The same goes for Patricia Mazuy’s The King’s Daughters (Saint-Cyr, 2000; July 20 at 7:45 p.m. and July 29 at 7 p.m.), essentially the same story set in the 17th century of Louis XIV — maybe it should be called “It All Started Yesterday”? Isabelle Huppert, as Madame de Maintenon, is determined to start a school to empower young women. Then, perhaps realizing that feminism is still three centuries in the future, she takes a right turn and makes the place into a cross between the Loudon and Charenton asylums, an intriguingly kinky concept that Mazuy is determined to keep vaguely self-righteous and dull.
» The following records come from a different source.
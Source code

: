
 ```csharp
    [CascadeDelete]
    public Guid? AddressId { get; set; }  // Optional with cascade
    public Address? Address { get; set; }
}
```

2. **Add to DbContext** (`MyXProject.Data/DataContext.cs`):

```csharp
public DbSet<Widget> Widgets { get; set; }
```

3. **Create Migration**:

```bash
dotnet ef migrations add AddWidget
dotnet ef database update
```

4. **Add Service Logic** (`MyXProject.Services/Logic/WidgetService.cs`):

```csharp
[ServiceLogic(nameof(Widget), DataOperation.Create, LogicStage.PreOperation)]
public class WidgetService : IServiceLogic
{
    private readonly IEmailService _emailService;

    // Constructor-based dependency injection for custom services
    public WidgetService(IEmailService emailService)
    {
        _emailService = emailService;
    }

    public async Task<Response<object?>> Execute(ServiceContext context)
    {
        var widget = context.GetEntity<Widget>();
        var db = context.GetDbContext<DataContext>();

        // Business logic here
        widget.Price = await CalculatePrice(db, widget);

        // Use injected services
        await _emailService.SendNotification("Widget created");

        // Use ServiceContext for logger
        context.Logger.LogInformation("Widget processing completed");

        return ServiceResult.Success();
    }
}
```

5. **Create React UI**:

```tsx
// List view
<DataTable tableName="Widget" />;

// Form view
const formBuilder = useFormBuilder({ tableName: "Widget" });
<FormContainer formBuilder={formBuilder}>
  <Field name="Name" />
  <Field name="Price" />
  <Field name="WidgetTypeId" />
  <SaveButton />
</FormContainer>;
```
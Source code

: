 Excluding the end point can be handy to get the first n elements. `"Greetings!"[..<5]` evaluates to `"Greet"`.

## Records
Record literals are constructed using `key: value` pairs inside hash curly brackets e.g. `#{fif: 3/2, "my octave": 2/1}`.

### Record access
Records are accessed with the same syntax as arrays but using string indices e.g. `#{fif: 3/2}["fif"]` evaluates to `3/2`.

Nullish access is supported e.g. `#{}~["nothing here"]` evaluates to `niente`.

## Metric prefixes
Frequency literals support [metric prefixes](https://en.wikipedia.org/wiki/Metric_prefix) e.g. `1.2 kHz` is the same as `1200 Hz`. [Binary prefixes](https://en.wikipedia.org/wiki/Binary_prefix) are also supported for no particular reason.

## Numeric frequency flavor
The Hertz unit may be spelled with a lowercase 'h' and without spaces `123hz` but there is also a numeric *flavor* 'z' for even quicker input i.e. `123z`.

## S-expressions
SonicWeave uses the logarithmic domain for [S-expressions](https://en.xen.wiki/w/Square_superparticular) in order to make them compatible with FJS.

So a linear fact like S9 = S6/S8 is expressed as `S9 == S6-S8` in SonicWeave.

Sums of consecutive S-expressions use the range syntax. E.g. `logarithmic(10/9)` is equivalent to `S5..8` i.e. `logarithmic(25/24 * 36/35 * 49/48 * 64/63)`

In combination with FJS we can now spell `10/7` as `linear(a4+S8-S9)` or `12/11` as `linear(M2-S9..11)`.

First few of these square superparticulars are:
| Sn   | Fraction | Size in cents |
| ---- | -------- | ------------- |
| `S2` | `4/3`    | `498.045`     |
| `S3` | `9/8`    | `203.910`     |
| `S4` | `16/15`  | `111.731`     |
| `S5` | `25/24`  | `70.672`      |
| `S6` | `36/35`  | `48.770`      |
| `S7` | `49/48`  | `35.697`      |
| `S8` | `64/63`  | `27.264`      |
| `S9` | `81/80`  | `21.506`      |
Finally, the medical establishment gets its due with Michel Deville’s La maladie de Sachs (1999; July 15 at 3:15 p.m.). Dr. Sachs (Albert Dupontel) is almost as insufferable as Tavernier’s goody-goody schoolteacher. He makes house calls, for crying out loud. So what’s his malady? It seems his compassion for humanity has turned him into a misanthrope (certainly a misogynist, as nearly all the women in the film are shrews or dying of cancer). He keeps a journal of his sour reflections on the state of things, and so the film is a kind of “Diary of a Country Doctor,” told in brief, repetitive, case-study snippets with little overlying narrative, and with little of Bresson’s grace or beauty.

The episodic format and the pathological point of view are taken to extremes in Austrian Michael Haneke’s acclaimed Code Unknown: Incomplete Tales of Several Journeys (Code innconu, 2000; July 28 at 3:45 p.m.). This one consists of brief vignettes about a handful of characters in modern Paris — some strangers, though all interconnected in some way — and how their failure to get involved, their failure to communicate or read the “code” of their alienation, sums up what’s wrong with the world today.
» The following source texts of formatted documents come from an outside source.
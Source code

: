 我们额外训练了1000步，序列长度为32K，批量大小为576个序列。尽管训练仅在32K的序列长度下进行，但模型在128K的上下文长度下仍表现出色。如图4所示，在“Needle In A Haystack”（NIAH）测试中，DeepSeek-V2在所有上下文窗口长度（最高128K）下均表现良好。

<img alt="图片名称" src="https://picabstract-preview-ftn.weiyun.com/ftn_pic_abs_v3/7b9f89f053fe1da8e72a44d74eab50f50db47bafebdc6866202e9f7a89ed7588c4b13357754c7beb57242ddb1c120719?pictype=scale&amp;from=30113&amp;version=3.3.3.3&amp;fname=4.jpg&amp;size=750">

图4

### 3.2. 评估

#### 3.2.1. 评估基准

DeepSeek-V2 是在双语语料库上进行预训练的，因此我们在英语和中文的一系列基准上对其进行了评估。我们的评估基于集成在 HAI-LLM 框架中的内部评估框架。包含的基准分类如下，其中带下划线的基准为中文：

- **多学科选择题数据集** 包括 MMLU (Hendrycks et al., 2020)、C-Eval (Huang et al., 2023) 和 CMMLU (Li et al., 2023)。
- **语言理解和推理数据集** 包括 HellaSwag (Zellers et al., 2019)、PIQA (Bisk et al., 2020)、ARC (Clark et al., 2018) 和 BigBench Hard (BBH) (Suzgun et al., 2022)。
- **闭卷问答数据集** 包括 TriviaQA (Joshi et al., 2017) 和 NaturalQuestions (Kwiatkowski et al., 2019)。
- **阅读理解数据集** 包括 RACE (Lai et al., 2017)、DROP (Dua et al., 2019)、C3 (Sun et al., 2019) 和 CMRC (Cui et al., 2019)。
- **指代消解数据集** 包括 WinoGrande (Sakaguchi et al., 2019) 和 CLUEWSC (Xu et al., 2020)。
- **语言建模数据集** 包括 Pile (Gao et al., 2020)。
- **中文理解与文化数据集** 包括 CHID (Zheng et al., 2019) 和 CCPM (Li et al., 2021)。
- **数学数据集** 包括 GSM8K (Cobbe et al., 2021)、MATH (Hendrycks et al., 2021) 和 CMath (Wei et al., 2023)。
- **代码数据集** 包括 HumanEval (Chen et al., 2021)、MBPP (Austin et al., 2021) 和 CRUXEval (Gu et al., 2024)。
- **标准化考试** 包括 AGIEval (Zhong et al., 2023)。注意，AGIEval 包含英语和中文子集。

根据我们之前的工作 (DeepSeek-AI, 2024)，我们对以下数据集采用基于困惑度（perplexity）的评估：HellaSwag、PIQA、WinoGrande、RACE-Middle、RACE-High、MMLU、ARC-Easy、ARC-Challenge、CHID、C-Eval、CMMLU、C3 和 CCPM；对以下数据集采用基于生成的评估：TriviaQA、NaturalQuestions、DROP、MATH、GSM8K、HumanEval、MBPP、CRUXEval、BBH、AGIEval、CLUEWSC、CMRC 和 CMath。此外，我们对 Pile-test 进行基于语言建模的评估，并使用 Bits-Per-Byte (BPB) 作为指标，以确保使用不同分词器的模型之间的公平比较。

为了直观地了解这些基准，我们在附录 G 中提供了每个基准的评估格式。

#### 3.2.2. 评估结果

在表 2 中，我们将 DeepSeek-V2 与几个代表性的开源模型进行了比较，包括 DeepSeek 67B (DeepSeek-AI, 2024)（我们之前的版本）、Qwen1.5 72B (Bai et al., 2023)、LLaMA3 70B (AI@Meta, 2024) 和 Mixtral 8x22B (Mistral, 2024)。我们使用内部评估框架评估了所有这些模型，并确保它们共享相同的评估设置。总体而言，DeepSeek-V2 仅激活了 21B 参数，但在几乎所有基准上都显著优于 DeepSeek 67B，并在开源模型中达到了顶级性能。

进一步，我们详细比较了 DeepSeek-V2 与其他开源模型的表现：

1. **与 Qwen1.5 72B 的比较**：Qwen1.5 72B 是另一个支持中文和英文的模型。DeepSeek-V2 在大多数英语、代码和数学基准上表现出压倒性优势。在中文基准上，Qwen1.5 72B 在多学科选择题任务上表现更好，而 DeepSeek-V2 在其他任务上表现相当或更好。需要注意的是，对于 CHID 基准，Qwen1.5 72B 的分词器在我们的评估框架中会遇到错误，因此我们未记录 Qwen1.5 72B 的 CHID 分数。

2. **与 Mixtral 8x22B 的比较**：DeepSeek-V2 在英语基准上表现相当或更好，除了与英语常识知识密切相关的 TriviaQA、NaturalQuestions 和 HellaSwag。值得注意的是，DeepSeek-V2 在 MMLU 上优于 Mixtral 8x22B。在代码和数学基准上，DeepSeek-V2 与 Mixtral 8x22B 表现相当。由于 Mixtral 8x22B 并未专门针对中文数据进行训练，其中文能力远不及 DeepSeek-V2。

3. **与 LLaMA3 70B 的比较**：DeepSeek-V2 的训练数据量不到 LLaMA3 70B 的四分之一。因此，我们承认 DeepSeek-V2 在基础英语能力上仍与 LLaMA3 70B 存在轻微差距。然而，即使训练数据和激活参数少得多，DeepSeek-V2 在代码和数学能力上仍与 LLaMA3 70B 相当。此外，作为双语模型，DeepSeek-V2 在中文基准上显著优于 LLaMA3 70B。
To make up for the banality of this premise, Haneke throws the timing of his segments off: he shoots in really long takes, and invariably he’ll cut a scene off abruptly to convey a false sense of significance. Also, he has Juliette Binoche in the cast, so that this becomes a more pretentious version of Chocolat. If Code Unknown is symptomatic of the health of French cinema, the prognosis is not good.